1: moving an auxiliary to the front of the clause:

Everybody is watching >> Is everybody watching?
They had worked hard >> Had they worked hard?
He's finished work >> Has he finished work?
Everybody had been working hard >> Had everybody been working hard?
He has been singing >> Has he been singing?
English is spoken all over the world >> Is English spoken all over the world?
The windows have been cleaned >> Have the windows been cleaned?

2: … or by moving a modal to the front of the clause:

They will come >> Will they come?
He might come >> Might he come?
They will have arrived by now >> Will they have arrived by now?
She would have been listening >> Would she have been listening?
The work will be finished soon >> Will the work be finished soon?
They might have been invited to the party >> Might they have been invited to the party?


3: The present simple and the past simple have no auxiliary. We make questions by adding the auxiliary do/does for the present simple or did for the past simple:

They live here >> Do they live here?
John lives here >> Does John live here?
Everybody laughed >> Did everybody laugh?

 

Exercise

Section: 

Comments

Ok, I had two faults, because in both I have exchange the ponouns by the verb.

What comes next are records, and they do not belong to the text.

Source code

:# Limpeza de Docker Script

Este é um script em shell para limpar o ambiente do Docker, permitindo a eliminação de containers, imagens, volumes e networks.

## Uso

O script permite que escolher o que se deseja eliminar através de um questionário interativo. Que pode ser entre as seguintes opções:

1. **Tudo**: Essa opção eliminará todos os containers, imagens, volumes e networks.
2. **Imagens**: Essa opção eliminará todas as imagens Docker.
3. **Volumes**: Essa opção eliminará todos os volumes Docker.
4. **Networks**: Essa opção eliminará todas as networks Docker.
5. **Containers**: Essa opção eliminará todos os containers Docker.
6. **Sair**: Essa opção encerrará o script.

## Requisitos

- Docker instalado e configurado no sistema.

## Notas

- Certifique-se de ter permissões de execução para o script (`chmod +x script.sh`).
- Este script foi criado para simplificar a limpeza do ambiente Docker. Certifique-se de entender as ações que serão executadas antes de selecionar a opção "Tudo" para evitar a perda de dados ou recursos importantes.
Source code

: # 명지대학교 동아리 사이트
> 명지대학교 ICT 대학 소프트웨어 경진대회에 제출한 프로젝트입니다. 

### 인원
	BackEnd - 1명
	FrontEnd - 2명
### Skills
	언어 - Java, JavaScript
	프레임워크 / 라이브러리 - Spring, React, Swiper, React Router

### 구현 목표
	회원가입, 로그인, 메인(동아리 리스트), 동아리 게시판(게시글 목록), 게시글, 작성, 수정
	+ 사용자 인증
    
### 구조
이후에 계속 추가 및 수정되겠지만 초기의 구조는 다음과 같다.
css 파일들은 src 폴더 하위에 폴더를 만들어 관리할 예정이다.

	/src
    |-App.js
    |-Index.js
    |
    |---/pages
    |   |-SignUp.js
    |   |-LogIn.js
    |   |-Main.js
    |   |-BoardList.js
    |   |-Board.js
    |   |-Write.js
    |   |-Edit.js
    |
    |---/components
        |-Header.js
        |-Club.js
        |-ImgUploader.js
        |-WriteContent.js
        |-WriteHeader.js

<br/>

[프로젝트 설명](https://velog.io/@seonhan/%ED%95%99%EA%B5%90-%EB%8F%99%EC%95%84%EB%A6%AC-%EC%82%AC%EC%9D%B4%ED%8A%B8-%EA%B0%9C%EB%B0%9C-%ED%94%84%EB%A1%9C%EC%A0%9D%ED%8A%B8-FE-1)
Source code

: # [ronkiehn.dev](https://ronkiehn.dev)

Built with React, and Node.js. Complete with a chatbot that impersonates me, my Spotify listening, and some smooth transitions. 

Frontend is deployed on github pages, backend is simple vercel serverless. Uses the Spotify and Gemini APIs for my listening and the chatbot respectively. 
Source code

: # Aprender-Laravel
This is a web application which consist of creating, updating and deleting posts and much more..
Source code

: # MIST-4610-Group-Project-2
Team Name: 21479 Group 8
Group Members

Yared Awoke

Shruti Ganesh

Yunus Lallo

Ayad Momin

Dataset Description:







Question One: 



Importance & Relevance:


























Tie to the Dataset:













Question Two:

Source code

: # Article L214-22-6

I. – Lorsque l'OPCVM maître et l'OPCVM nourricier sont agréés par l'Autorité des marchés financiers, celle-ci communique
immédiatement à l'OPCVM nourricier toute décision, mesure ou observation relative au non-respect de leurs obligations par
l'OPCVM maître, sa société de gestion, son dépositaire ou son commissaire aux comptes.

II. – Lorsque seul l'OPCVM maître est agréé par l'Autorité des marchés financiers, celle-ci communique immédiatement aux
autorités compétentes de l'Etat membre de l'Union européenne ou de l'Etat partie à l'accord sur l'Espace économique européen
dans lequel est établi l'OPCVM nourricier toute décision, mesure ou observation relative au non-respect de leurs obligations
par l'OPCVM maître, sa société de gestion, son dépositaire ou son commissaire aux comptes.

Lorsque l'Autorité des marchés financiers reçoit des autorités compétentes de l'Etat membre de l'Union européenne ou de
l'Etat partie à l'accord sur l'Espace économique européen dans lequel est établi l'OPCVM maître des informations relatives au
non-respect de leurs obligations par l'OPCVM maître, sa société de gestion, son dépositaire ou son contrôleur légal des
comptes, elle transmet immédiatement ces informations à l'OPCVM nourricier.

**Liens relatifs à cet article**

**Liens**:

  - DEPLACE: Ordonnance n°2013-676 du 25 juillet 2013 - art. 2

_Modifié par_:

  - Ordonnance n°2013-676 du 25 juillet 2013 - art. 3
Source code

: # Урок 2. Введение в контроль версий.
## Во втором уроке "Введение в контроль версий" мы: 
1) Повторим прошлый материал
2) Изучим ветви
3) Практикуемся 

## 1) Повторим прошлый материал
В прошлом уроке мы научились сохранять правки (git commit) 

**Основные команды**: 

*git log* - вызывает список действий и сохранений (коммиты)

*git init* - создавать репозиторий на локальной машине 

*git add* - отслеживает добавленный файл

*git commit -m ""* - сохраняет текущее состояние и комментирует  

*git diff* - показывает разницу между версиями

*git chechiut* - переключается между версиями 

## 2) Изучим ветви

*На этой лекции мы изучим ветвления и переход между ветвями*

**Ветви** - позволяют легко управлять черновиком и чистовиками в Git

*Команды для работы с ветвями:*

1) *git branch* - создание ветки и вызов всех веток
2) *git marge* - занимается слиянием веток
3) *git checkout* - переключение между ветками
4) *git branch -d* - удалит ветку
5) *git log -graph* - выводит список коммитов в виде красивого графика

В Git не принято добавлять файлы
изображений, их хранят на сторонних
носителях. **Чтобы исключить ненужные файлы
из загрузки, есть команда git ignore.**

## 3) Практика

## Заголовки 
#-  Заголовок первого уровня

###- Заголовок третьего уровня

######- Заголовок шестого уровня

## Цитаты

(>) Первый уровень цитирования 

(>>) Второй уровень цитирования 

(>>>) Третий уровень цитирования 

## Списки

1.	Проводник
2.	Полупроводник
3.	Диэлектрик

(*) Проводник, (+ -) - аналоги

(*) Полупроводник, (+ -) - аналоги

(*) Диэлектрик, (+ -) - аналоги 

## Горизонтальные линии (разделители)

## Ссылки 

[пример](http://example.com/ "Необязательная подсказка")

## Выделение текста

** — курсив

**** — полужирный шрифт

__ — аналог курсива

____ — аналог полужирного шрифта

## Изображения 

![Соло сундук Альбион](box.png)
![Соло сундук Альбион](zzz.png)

I wil try to do more excercises like this.

Thank You.

Hello.
I need a little help.
Considering the given questions "Do you like playing sports? Why (not)?", are the next answers appropriate in writing?
1. Yes, I do. I like playing sports because they are...
2. Yes, I like playing sports because...
3. Yes, I like playing sports. Outdoors activities are my favourite....
Many thanks.

Hi Marua,

Yes, all of your answers are correct and appropriate. Good work!

All the best,
Kirk
The LearnEnglish Team

Hello
Is it right if we use :Yes ,it's in short answer or only(Yes, it is) ?

Hello Hamdy Ali,

Yes.

 

Peter

The LearnEnglish Team

" Do you have any questions you would like answered? " :

Can I make the above as " Do you have any questions you would like been answered? "

If yes , what would be the difference between the two ?

Regards

Hello dipakrgandhi,

No, I'm afraid that is not correct. It might be helpful to think that the full form of the first version of the sentence is 'Do you have any questions (that) you would like (to be) answered?' Note that there is a passive infinitive there ('to be answered') -- an infinitive is needed in this case, which is why your suggestion is not grammatical.

I hope that helps you understand it.

All the best,
Kirk
The LearnEnglish Team

1. Can we have two gerunds in a single sentence? e.g., "I love painting and drawings" and
2. Can we have a gerund and an infinitive in a single sentence?
3. In a sentence like "I love going for shopping"
I-subject, love-verb, going-progressive verb, for- preposition, shopping- gerund. Is this the breakdown of the sentence?

Hello Timmosky,

The answer to both 1 and 2 is yes. 3 is not idiomatic -- in the varieties of English I'm familiar with 'going for shopping' is not correct. 'going' is not a progressive verb -- the verb 'like' is followed by verbs in the -ing form. 'to go shopping' is the phrase here. Did you mean 'I love going shopping' perhaps?

All the best,
Kirk
The LearnEnglish Team

 

In sentences like, "He likes catching fun", or "you keep making trouble", what is "likes" and "keep" functioning as because "catching" is already a verb and so is making?